Photo: Alice Beaubien

Les renégociations de l’ALENA se poursuivent toujours

Depuis l’entrée en poste du président américain Donald Trump, ce dernier ne se gêne pas critiquer plusieurs accords de libre-échange et traités internationaux desquels les États-Unis sont membres. Le Canada, les États-Unis et le Mexique ont été entrainés par le président américain dans des négociations qui s’étirent depuis plusieurs mois afin d’en arriver à un nouvel Accord de libre-échange nord-américain (ALENA).  

Pour Donald Trump, il est clair que les États-Unis sont perdants dans tous les accords desquels ils font partie depuis de nombreuses années. Et malheureusement pour le Canada, nous nous retrouvons au cœur d’un accord tripartite depuis 1994, ce qui nous oblige à renégocier l’ALENA.

Cela place-t-il le Canada dans une position vulnérable? « Ce serait une position fâcheuse si on croyait que le Mexique et les États-Unis étaient capables de conclure leurs négociations à eux seuls, ce qui donnerait une victoire à Trump », analyse Louis Bélanger, professeur titulaire au département de science politique à l’Université Laval et directeur de l’Institut québécois des hautes études internationales (HEI).

L’homme d’affaires devenu président de nos voisins du Sud affirme qu’il est possible qu’un accord bilatéral soit signé, mais M. Bélanger n’est pas du tout convaincu : « Il y a énormément de résistance aux É-U et au Congrès si on devait avoir un accord bilatéral donc cela nous donne encore du pouvoir de négociation », explique-t-il.

De plus, comme les élections de mi-mandat auront lieu en novembre prochain, l’administration américaine a réellement besoin d’une victoire dans le cadre des renégociations de l’ALENA si elle souhaite conserver la majorité républicaine à la chambre des représentants. « L’administration actuelle est plutôt pressée d’en arriver à un accord pour profiter de la majorité », illustre le professeur titulaire de science politique.

Deux aspects à régler

Pour qu’un accord final soit signé entre les trois pays membres de l’Accord de libre-échange nord-américain, il faudra tout d’abord que la question du chapitre 19 soit réglée. Ce chapitre prévoit un mécanisme externe de règlement des différends sur une question bien précise à l’égard de l’utilisation des droits compensateurs. « Le chapitre 19 a toujours été majeur pour le Canada. C’était le gros morceau de la toute première négociation […] en 1987. Ça a été un point rediscuté lors de l’intégration du Mexique dans l’accord en 1994 et c’est encore un point d’achoppement cette fois-ci », explique Louis Bélanger, directeur de l’Institut québécois des hautes études internationales.

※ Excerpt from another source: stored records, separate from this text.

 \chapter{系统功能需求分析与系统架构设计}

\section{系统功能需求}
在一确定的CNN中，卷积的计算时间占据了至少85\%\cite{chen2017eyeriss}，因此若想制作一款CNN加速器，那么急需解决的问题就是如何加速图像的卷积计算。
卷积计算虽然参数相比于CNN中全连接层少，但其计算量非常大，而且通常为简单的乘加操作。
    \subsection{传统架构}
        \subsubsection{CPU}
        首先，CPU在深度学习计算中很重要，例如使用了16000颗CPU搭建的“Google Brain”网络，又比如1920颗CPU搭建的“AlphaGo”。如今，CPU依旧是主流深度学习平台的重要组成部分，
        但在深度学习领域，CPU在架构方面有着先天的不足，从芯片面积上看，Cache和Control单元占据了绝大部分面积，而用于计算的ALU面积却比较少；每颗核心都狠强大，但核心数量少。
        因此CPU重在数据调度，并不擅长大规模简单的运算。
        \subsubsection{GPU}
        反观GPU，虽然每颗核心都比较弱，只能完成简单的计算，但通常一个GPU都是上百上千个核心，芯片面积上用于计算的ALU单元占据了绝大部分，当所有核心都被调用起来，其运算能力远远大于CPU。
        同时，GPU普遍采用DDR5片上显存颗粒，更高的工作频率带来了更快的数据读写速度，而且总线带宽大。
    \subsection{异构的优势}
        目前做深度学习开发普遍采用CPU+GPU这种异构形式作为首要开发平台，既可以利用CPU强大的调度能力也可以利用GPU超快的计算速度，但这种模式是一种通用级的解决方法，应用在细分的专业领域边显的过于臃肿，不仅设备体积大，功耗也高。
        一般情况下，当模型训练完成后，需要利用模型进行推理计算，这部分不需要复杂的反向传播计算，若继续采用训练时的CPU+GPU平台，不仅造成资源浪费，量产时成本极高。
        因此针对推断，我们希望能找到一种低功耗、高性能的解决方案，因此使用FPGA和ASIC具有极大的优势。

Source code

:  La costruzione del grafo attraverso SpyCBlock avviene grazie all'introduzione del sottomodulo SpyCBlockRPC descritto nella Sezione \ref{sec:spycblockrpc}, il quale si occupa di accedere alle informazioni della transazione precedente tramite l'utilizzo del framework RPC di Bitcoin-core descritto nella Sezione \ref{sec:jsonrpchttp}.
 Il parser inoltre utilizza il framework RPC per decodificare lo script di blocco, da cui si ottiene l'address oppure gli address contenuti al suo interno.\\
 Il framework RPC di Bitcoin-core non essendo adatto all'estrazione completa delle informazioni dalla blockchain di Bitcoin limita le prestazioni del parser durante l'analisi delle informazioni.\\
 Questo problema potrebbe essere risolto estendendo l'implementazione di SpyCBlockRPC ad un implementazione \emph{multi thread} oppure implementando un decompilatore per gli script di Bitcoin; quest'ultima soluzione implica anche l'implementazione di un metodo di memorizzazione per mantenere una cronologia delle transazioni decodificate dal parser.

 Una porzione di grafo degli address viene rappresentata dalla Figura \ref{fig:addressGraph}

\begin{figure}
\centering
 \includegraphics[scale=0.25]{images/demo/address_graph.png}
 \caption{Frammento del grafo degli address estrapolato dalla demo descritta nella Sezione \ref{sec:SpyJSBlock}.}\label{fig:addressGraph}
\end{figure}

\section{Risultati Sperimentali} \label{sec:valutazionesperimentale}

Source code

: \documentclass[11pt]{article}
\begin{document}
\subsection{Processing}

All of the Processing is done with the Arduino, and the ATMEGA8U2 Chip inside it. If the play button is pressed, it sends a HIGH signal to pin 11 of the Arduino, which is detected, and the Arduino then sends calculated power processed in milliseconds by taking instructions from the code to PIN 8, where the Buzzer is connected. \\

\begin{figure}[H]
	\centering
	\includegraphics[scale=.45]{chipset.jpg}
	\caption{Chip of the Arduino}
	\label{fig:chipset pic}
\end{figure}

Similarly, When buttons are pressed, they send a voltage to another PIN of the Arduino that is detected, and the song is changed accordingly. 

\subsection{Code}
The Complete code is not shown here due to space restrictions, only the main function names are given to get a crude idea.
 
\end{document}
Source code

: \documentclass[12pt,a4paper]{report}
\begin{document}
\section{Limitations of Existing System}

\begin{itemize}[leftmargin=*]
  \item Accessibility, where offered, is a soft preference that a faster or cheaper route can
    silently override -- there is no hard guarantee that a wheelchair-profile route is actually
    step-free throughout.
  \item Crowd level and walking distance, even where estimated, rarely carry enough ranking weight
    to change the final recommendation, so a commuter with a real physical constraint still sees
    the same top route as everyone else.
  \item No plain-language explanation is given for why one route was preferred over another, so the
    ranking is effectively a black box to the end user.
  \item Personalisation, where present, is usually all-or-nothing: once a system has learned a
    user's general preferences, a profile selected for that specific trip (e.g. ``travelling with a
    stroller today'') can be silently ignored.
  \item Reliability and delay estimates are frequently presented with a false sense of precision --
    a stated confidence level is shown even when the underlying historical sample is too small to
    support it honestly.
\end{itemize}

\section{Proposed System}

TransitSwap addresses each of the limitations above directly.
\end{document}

Il ajoute également qu’il faudra voir dans quelle mesure les Américains sont « sérieux et intransigeants à cet égard ».

Un second point qui reste à régler est celui de la gestion de l’offre. Le président Trump veut absolument une ouverture des parts du marché canadien en ce qui concerne le lait et le fromage. « On l’a fait dans l’accord avec les Européens et l’accord de partenariat transpacifique. On peut s’attendre à une concession du Canada qui prendra la même forme, soit ouvrir les quotas », illustre Louis Bélanger.

Les négociations laisseront-elles des traces?

Depuis le début des négociations, M. Trump y va d’insultes virulentes à l’endroit du Canada au moyen de sa plateforme favorite, Twitter. Il est donc possible que cet épisode laisse des traces, et ce, peu importe l’issue, de ce conflit. « L’expérience actuelle comme Canadien, de voir l’administration américaine, dans le cadre d’une zone de libre-échange, qui n’hésite pas à utiliser des mécanismes de représailles et de chantage en levant des tarifs inexplicables simplement pour créer un pouvoir de négociations favorable, ça fait réaliser la fragilité de nos engagements envers les Américains », conclut Louis Bélanger.